Para Russell, o Grande Prémio de Mónaco perdeu o seu brilho na era moderna da Fórmula 1, principalmente devido às características técnicas dos carros atuais, que são demasiado largos para permitir ultrapassagens eficazes na pista estreita do Principado. “Não deveria existir corrida em Mónaco,” afirmou o piloto da Mercedes, justificando que a dificuldade em ultrapassar transforma a prova numa mera exibição de ritmo, sem a emoção da batalha em pista.

O circuito urbano de Mónaco é conhecido mundialmente pela sua exigência, com curvas apertadas e poucos locais para ultrapassagens, o que nos últimos anos tem resultado em corridas previsíveis e pouco dinâmicas. Esta realidade agrava-se com os carros de Fórmula 1 modernos, que apresentam dimensões superiores às dos monolugares das décadas anteriores, tornando praticamente impossível a passagem lado a lado.

Apesar da história e do glamour associados à prova, que é uma das mais antigas e tradicionais da modalidade, a crítica de Russell reflete uma preocupação crescente entre pilotos e adeptos sobre a necessidade de adaptar o calendário e os circuitos às novas especificações técnicas, para garantir momentos mais emocionantes e competitivos.

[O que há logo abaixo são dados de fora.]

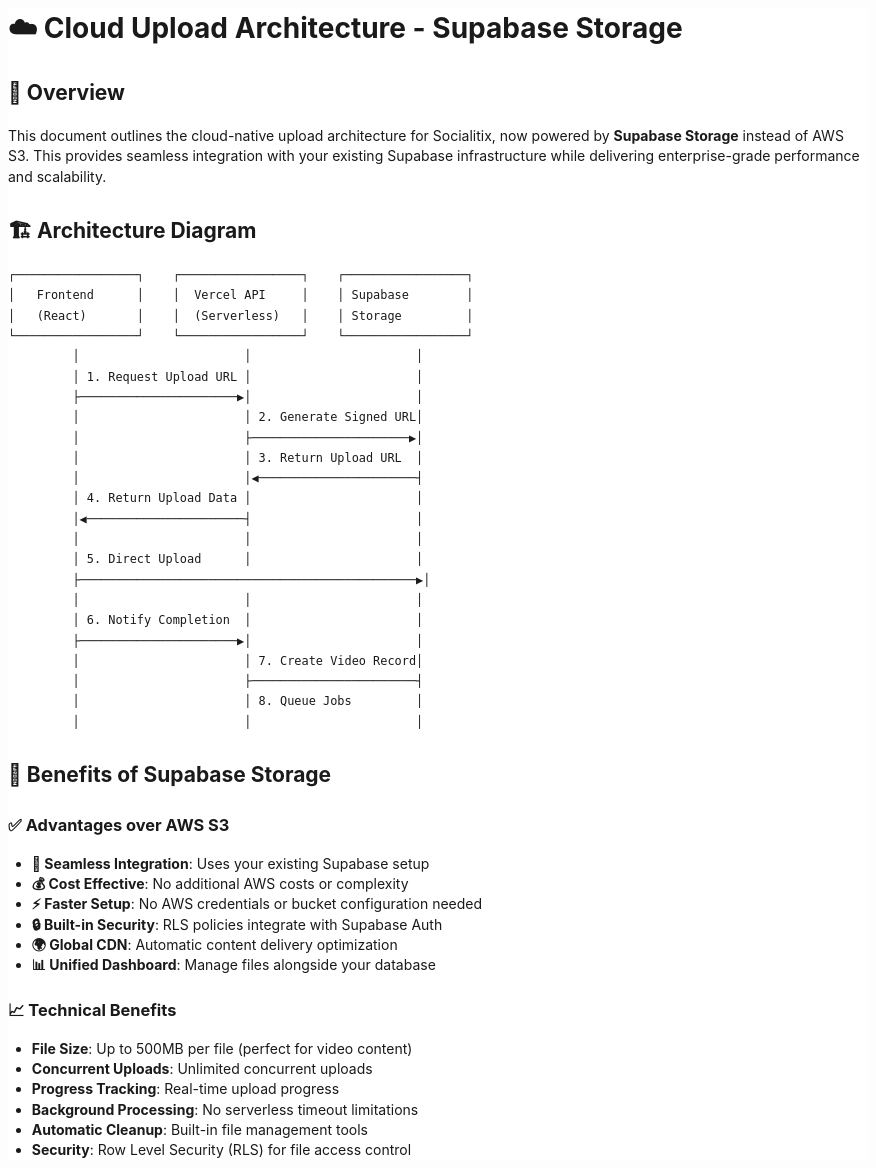 # ☁️ Cloud Upload Architecture - Supabase Storage

## 🎯 Overview

This document outlines the cloud-native upload architecture for Socialitix, now powered by **Supabase Storage** instead of AWS S3. This provides seamless integration with your existing Supabase infrastructure while delivering enterprise-grade performance and scalability.

## 🏗️ Architecture Diagram

```
┌─────────────────┐    ┌─────────────────┐    ┌─────────────────┐
│   Frontend      │    │  Vercel API     │    │ Supabase        │
│   (React)       │    │  (Serverless)   │    │ Storage         │
└─────────────────┘    └─────────────────┘    └─────────────────┘
         │                       │                       │
         │ 1. Request Upload URL │                       │
         ├──────────────────────▶│                       │
         │                       │ 2. Generate Signed URL│
         │                       ├──────────────────────▶│
         │                       │ 3. Return Upload URL  │
         │                       │◀──────────────────────┤
         │ 4. Return Upload Data │                       │
         │◀──────────────────────┤                       │
         │                       │                       │
         │ 5. Direct Upload      │                       │
         ├───────────────────────────────────────────────▶│
         │                       │                       │
         │ 6. Notify Completion  │                       │
         ├──────────────────────▶│                       │
         │                       │ 7. Create Video Record│
         │                       ├───────────────────────┤
         │                       │ 8. Queue Jobs         │
         │                       │                       │
```

## 🚀 Benefits of Supabase Storage

### ✅ **Advantages over AWS S3**
- **🔗 Seamless Integration**: Uses your existing Supabase setup
- **💰 Cost Effective**: No additional AWS costs or complexity
- **⚡ Faster Setup**: No AWS credentials or bucket configuration needed
- **🔒 Built-in Security**: RLS policies integrate with Supabase Auth
- **🌍 Global CDN**: Automatic content delivery optimization
- **📊 Unified Dashboard**: Manage files alongside your database

### 📈 **Technical Benefits**
- **File Size**: Up to 500MB per file (perfect for video content)
- **Concurrent Uploads**: Unlimited concurrent uploads
- **Progress Tracking**: Real-time upload progress
- **Background Processing**: No serverless timeout limitations
- **Automatic Cleanup**: Built-in file management tools
- **Security**: Row Level Security (RLS) for file access control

A polémica reacende o debate sobre a viabilidade do Grande Prémio de Mónaco no futuro, num momento em que a Fórmula 1 procura equilibrar tradição e inovação. Com a edição de 2026 à porta, as declarações do piloto da Mercedes lançam um alerta sobre a necessidade de repensar alguns dos circuitos mais históricos da competição, para manter o interesse e a competitividade no desporto rei dos motores.